▶ **Material shown**
☆ ☆ ☆ ☆
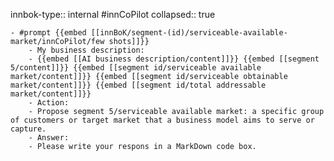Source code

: innbok-type:: internal
#innCoPilot
collapsed:: true

	- #prompt {{embed [[innBoK/segment-(id)/serviceable-available-market/innCoPilot/few shots]]}}
		- My business description:
		- {{embed [[AI business description/content]]}} {{embed [[segment 5/content]]}} {{embed [[segment id/serviceable available market/content]]}} {{embed [[segment id/serviceable obtainable market/content]]}} {{embed [[segment id/total addressable market/content]]}}
		- Action:
		- Propose segment 5/serviceable available market: a specific group of customers or target market that a business model aims to serve or capture.
		- Answer:
		- Please write your respons in a MarkDown code box.
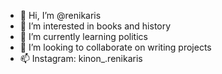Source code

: - 👋 Hi, I’m @renikaris
- 👀 I’m interested in books and history
- 🌱 I’m currently learning politics
- 💞️ I’m looking to collaborate on writing projects
- 📫 Instagram: kinon_.renikaris

<!---
renikaris/renikaris is a ✨ special ✨ repository because its `README.md` (this file) appears on your GitHub profile.
You can click the Preview link to take a look at your changes.
--->
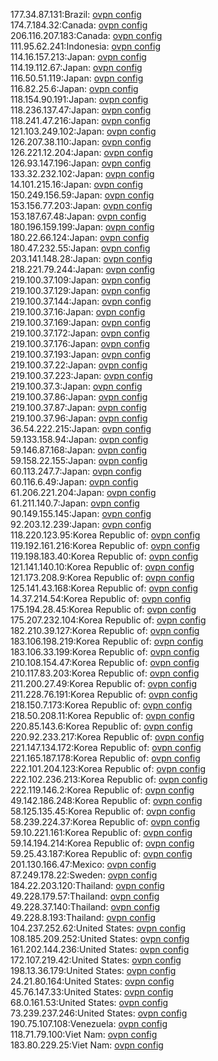 177.34.87.131:Brazil: [ovpn config](vpn/177_34_87_131.ovpn)  
174.7.184.32:Canada: [ovpn config](vpn/174_7_184_32.ovpn)  
206.116.207.183:Canada: [ovpn config](vpn/206_116_207_183.ovpn)  
111.95.62.241:Indonesia: [ovpn config](vpn/111_95_62_241.ovpn)  
114.16.157.213:Japan: [ovpn config](vpn/114_16_157_213.ovpn)  
114.19.112.67:Japan: [ovpn config](vpn/114_19_112_67.ovpn)  
116.50.51.119:Japan: [ovpn config](vpn/116_50_51_119.ovpn)  
116.82.25.6:Japan: [ovpn config](vpn/116_82_25_6.ovpn)  
118.154.90.191:Japan: [ovpn config](vpn/118_154_90_191.ovpn)  
118.236.137.47:Japan: [ovpn config](vpn/118_236_137_47.ovpn)  
118.241.47.216:Japan: [ovpn config](vpn/118_241_47_216.ovpn)  
121.103.249.102:Japan: [ovpn config](vpn/121_103_249_102.ovpn)  
126.207.38.110:Japan: [ovpn config](vpn/126_207_38_110.ovpn)  
126.221.12.204:Japan: [ovpn config](vpn/126_221_12_204.ovpn)  
126.93.147.196:Japan: [ovpn config](vpn/126_93_147_196.ovpn)  
133.32.232.102:Japan: [ovpn config](vpn/133_32_232_102.ovpn)  
14.101.215.16:Japan: [ovpn config](vpn/14_101_215_16.ovpn)  
150.249.156.59:Japan: [ovpn config](vpn/150_249_156_59.ovpn)  
153.156.77.203:Japan: [ovpn config](vpn/153_156_77_203.ovpn)  
153.187.67.48:Japan: [ovpn config](vpn/153_187_67_48.ovpn)  
180.196.159.199:Japan: [ovpn config](vpn/180_196_159_199.ovpn)  
180.22.66.124:Japan: [ovpn config](vpn/180_22_66_124.ovpn)  
180.47.232.55:Japan: [ovpn config](vpn/180_47_232_55.ovpn)  
203.141.148.28:Japan: [ovpn config](vpn/203_141_148_28.ovpn)  
218.221.79.244:Japan: [ovpn config](vpn/218_221_79_244.ovpn)  
219.100.37.109:Japan: [ovpn config](vpn/219_100_37_109.ovpn)  
219.100.37.129:Japan: [ovpn config](vpn/219_100_37_129.ovpn)  
219.100.37.144:Japan: [ovpn config](vpn/219_100_37_144.ovpn)  
219.100.37.16:Japan: [ovpn config](vpn/219_100_37_16.ovpn)  
219.100.37.169:Japan: [ovpn config](vpn/219_100_37_169.ovpn)  
219.100.37.172:Japan: [ovpn config](vpn/219_100_37_172.ovpn)  
219.100.37.176:Japan: [ovpn config](vpn/219_100_37_176.ovpn)  
219.100.37.193:Japan: [ovpn config](vpn/219_100_37_193.ovpn)  
219.100.37.22:Japan: [ovpn config](vpn/219_100_37_22.ovpn)  
219.100.37.223:Japan: [ovpn config](vpn/219_100_37_223.ovpn)  
219.100.37.3:Japan: [ovpn config](vpn/219_100_37_3.ovpn)  
219.100.37.86:Japan: [ovpn config](vpn/219_100_37_86.ovpn)  
219.100.37.87:Japan: [ovpn config](vpn/219_100_37_87.ovpn)  
219.100.37.96:Japan: [ovpn config](vpn/219_100_37_96.ovpn)  
36.54.222.215:Japan: [ovpn config](vpn/36_54_222_215.ovpn)  
59.133.158.94:Japan: [ovpn config](vpn/59_133_158_94.ovpn)  
59.146.87.168:Japan: [ovpn config](vpn/59_146_87_168.ovpn)  
59.158.22.155:Japan: [ovpn config](vpn/59_158_22_155.ovpn)  
60.113.247.7:Japan: [ovpn config](vpn/60_113_247_7.ovpn)  
60.116.6.49:Japan: [ovpn config](vpn/60_116_6_49.ovpn)  
61.206.221.204:Japan: [ovpn config](vpn/61_206_221_204.ovpn)  
61.211.140.7:Japan: [ovpn config](vpn/61_211_140_7.ovpn)  
90.149.155.145:Japan: [ovpn config](vpn/90_149_155_145.ovpn)  
92.203.12.239:Japan: [ovpn config](vpn/92_203_12_239.ovpn)  
118.220.123.95:Korea Republic of: [ovpn config](vpn/118_220_123_95.ovpn)  
119.192.161.216:Korea Republic of: [ovpn config](vpn/119_192_161_216.ovpn)  
119.198.183.40:Korea Republic of: [ovpn config](vpn/119_198_183_40.ovpn)  
121.141.140.10:Korea Republic of: [ovpn config](vpn/121_141_140_10.ovpn)  
121.173.208.9:Korea Republic of: [ovpn config](vpn/121_173_208_9.ovpn)  
125.141.43.168:Korea Republic of: [ovpn config](vpn/125_141_43_168.ovpn)  
14.37.214.54:Korea Republic of: [ovpn config](vpn/14_37_214_54.ovpn)  
175.194.28.45:Korea Republic of: [ovpn config](vpn/175_194_28_45.ovpn)  
175.207.232.104:Korea Republic of: [ovpn config](vpn/175_207_232_104.ovpn)  
182.210.39.127:Korea Republic of: [ovpn config](vpn/182_210_39_127.ovpn)  
183.106.198.219:Korea Republic of: [ovpn config](vpn/183_106_198_219.ovpn)  
183.106.33.199:Korea Republic of: [ovpn config](vpn/183_106_33_199.ovpn)  
210.108.154.47:Korea Republic of: [ovpn config](vpn/210_108_154_47.ovpn)  
210.117.83.203:Korea Republic of: [ovpn config](vpn/210_117_83_203.ovpn)  
211.200.27.49:Korea Republic of: [ovpn config](vpn/211_200_27_49.ovpn)  
211.228.76.191:Korea Republic of: [ovpn config](vpn/211_228_76_191.ovpn)  
218.150.7.173:Korea Republic of: [ovpn config](vpn/218_150_7_173.ovpn)  
218.50.208.11:Korea Republic of: [ovpn config](vpn/218_50_208_11.ovpn)  
220.85.143.6:Korea Republic of: [ovpn config](vpn/220_85_143_6.ovpn)  
220.92.233.217:Korea Republic of: [ovpn config](vpn/220_92_233_217.ovpn)  
221.147.134.172:Korea Republic of: [ovpn config](vpn/221_147_134_172.ovpn)  
221.165.187.178:Korea Republic of: [ovpn config](vpn/221_165_187_178.ovpn)  
222.101.204.123:Korea Republic of: [ovpn config](vpn/222_101_204_123.ovpn)  
222.102.236.213:Korea Republic of: [ovpn config](vpn/222_102_236_213.ovpn)  
222.119.146.2:Korea Republic of: [ovpn config](vpn/222_119_146_2.ovpn)  
49.142.186.248:Korea Republic of: [ovpn config](vpn/49_142_186_248.ovpn)  
58.125.135.45:Korea Republic of: [ovpn config](vpn/58_125_135_45.ovpn)  
58.239.224.37:Korea Republic of: [ovpn config](vpn/58_239_224_37.ovpn)  
59.10.221.161:Korea Republic of: [ovpn config](vpn/59_10_221_161.ovpn)  
59.14.194.214:Korea Republic of: [ovpn config](vpn/59_14_194_214.ovpn)  
59.25.43.187:Korea Republic of: [ovpn config](vpn/59_25_43_187.ovpn)  
201.130.166.47:Mexico: [ovpn config](vpn/201_130_166_47.ovpn)  
87.249.178.22:Sweden: [ovpn config](vpn/87_249_178_22.ovpn)  
184.22.203.120:Thailand: [ovpn config](vpn/184_22_203_120.ovpn)  
49.228.179.57:Thailand: [ovpn config](vpn/49_228_179_57.ovpn)  
49.228.37.140:Thailand: [ovpn config](vpn/49_228_37_140.ovpn)  
49.228.8.193:Thailand: [ovpn config](vpn/49_228_8_193.ovpn)  
104.237.252.62:United States: [ovpn config](vpn/104_237_252_62.ovpn)  
108.185.209.252:United States: [ovpn config](vpn/108_185_209_252.ovpn)  
161.202.144.236:United States: [ovpn config](vpn/161_202_144_236.ovpn)  
172.107.219.42:United States: [ovpn config](vpn/172_107_219_42.ovpn)  
198.13.36.179:United States: [ovpn config](vpn/198_13_36_179.ovpn)  
24.21.80.164:United States: [ovpn config](vpn/24_21_80_164.ovpn)  
45.76.147.33:United States: [ovpn config](vpn/45_76_147_33.ovpn)  
68.0.161.53:United States: [ovpn config](vpn/68_0_161_53.ovpn)  
73.239.237.246:United States: [ovpn config](vpn/73_239_237_246.ovpn)  
190.75.107.108:Venezuela: [ovpn config](vpn/190_75_107_108.ovpn)  
118.71.79.100:Viet Nam: [ovpn config](vpn/118_71_79_100.ovpn)  
183.80.229.25:Viet Nam: [ovpn config](vpn/183_80_229_25.ovpn)  
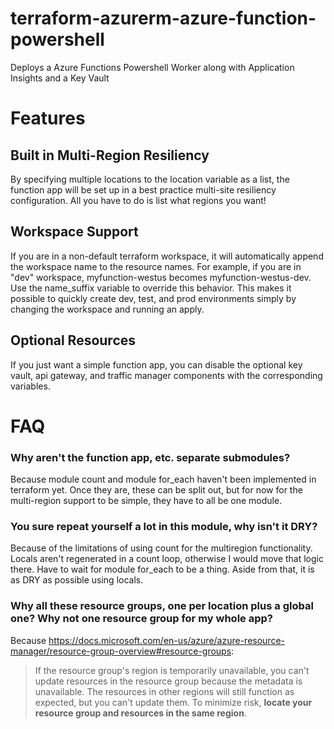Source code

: # terraform-azurerm-azure-function-powershell
Deploys a Azure Functions Powershell Worker along with Application Insights and a Key Vault

# Features

## Built in Multi-Region Resiliency
By specifying multiple locations to the location variable as a list, the function app will be set up in a best practice multi-site resiliency configuration. All you have to do is list what regions you want!

## Workspace Support
If you are in a non-default terraform workspace, it will automatically append the workspace name to the resource names. For example, if you are in "dev" workspace, myfunction-westus becomes myfunction-westus-dev. Use the name_suffix variable to override this behavior. This makes it possible to quickly create dev, test, and prod environments simply by changing the workspace and running an apply.

## Optional Resources
If you just want a simple function app, you can disable the optional key vault, api gateway, and traffic manager components with the corresponding variables.

# FAQ

### Why aren't the function app, etc. separate submodules?
Because module count and module for_each haven't been implemented in terraform yet. Once they are, these can be split out, but for now for the multi-region support to be simple, they have to all be one module.

### You sure repeat yourself a lot in this module, why isn't it DRY?
Because of the limitations of using count for the multiregion functionality. Locals aren't regenerated in a count loop, otherwise I would move that logic there. Have to wait for module for_each to be a thing. Aside from that, it is as DRY as possible using locals.

### Why all these resource groups, one per location plus a global one? Why not one resource group for my whole app?
Because https://docs.microsoft.com/en-us/azure/azure-resource-manager/resource-group-overview#resource-groups:

> If the resource group's region is temporarily unavailable, you can't update resources in the resource group because the metadata is unavailable. The resources in other regions will still function as expected, but you can't update them. To minimize risk, __locate your resource group and resources in the same region__.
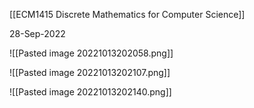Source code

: [[ECM1415 Discrete Mathematics for Computer Science]]

28-Sep-2022

![[Pasted image 20221013202058.png]]

![[Pasted image 20221013202107.png]]

![[Pasted image 20221013202140.png]]

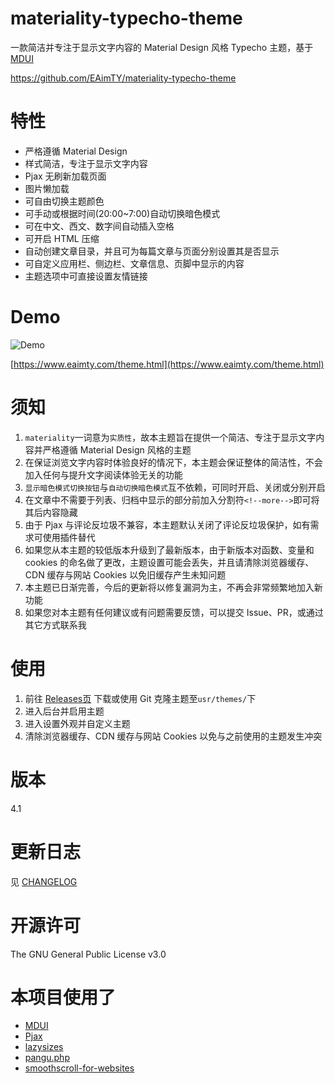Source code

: # materiality-typecho-theme

一款简洁并专注于显示文字内容的 Material Design 风格 Typecho 主题，基于 [MDUI](https://www.mdui.org/)

https://github.com/EAimTY/materiality-typecho-theme

# 特性
- 严格遵循 Material Design
- 样式简洁，专注于显示文字内容
- Pjax 无刷新加载页面
- 图片懒加载
- 可自由切换主题颜色
- 可手动或根据时间(20:00~7:00)自动切换暗色模式
- 可在中文、西文、数字间自动插入空格
- 可开启 HTML 压缩
- 自动创建文章目录，并且可为每篇文章与页面分别设置其是否显示
- 可自定义应用栏、侧边栏、文章信息、页脚中显示的内容
- 主题选项中可直接设置友情链接

# Demo

![Demo](https://raw.githubusercontent.com/EAimTY/materiality-typecho-theme/master/screenshot.png)

[https://www.eaimty.com/theme.html](https://www.eaimty.com/theme.html)

# 须知
1. `materiality`一词意为`实质性`，故本主题旨在提供一个简洁、专注于显示文字内容并严格遵循 Material Design 风格的主题
2. 在保证浏览文字内容时体验良好的情况下，本主题会保证整体的简洁性，不会加入任何与提升文字阅读体验无关的功能
3. `显示暗色模式切换按钮`与`自动切换暗色模式`互不依赖，可同时开启、关闭或分别开启
4. 在文章中不需要于列表、归档中显示的部分前加入分割符`<!--more-->`即可将其后内容隐藏
5. 由于 Pjax 与评论反垃圾不兼容，本主题默认关闭了评论反垃圾保护，如有需求可使用插件替代
6. 如果您从本主题的较低版本升级到了最新版本，由于新版本对函数、变量和 cookies 的命名做了更改，主题设置可能会丢失，并且请清除浏览器缓存、CDN 缓存与网站 Cookies 以免旧缓存产生未知问题
7. 本主题已日渐完善，今后的更新将以修复漏洞为主，不再会非常频繁地加入新功能
8. 如果您对本主题有任何建议或有问题需要反馈，可以提交 Issue、PR，或通过其它方式联系我

# 使用
1. 前往 [Releases页](https://github.com/EAimTY/materiality-typecho-theme/releases) 下载或使用 Git 克隆主题至`usr/themes/`下
2. 进入后台并启用主题
3. 进入设置外观并自定义主题
4. 清除浏览器缓存、CDN 缓存与网站 Cookies 以免与之前使用的主题发生冲突

# 版本
4.1

# 更新日志
见 [CHANGELOG](https://github.com/EAimTY/materiality-typecho-theme/blob/master/CHANGELOG.md)

# 开源许可
The GNU General Public License v3.0

# 本项目使用了
- [MDUI](https://www.mdui.org/)
- [Pjax](https://github.com/MoOx/pjax)
- [lazysizes](https://github.com/aFarkas/lazysizes)
- [pangu.php](https://github.com/linclancey/pangu.php)
- [smoothscroll-for-websites](https://github.com/gblazex/smoothscroll-for-websites)
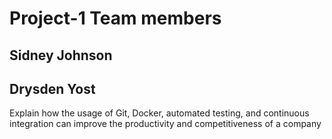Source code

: # Project-1 Team members

## Sidney Johnson
## Drysden Yost

Explain how the usage of Git, Docker, automated testing, and continuous integration can improve the productivity and competitiveness of a company
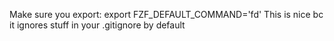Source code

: Make sure you export:
export FZF_DEFAULT_COMMAND='fd'
This is nice bc it ignores stuff in your .gitignore by default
☆ ☆ ☆ ☆
Write out every line of the listing that holds the word "Pasted".

![[Pasted image 20221013202058.png]]
![[Pasted image 20221013202107.png]]
![[Pasted image 20221013202140.png]]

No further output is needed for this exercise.